* WHAT IS NEEDED: Below is a set of entries. Reproduce exactly the lines from the one containing "- Click Diagnostic" through the end, both included.

Stored entries

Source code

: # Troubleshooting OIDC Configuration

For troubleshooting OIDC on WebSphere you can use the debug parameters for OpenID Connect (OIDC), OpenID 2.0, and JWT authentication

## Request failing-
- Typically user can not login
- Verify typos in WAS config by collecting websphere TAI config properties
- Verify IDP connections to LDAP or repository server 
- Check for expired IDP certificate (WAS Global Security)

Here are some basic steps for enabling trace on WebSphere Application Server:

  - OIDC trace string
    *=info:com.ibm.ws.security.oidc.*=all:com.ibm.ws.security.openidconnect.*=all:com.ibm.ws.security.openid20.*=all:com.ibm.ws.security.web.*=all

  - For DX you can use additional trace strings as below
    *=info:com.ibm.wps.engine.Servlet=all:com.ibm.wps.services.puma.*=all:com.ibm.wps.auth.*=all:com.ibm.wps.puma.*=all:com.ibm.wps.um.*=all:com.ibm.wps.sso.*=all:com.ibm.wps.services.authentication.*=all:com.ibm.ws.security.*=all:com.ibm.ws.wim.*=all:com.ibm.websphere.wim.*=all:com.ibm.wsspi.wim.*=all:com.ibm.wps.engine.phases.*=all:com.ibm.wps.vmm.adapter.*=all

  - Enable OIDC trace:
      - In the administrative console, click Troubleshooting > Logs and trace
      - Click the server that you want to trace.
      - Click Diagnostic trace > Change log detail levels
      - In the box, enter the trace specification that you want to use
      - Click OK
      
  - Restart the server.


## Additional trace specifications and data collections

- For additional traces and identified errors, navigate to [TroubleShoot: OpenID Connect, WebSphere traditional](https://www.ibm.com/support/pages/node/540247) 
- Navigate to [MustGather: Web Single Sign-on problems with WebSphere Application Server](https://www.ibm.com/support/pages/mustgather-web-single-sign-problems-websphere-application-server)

* RESPONSE TO THE EXERCISE:
      - Click Diagnostic trace > Change log detail levels
      - In the box, enter the trace specification that you want to use
      - Click OK
      
  - Restart the server.


## Additional trace specifications and data collections

- For additional traces and identified errors, navigate to [TroubleShoot: OpenID Connect, WebSphere traditional](https://www.ibm.com/support/pages/node/540247) 
- Navigate to [MustGather: Web Single Sign-on problems with WebSphere Application Server](https://www.ibm.com/support/pages/mustgather-web-single-sign-problems-websphere-application-server)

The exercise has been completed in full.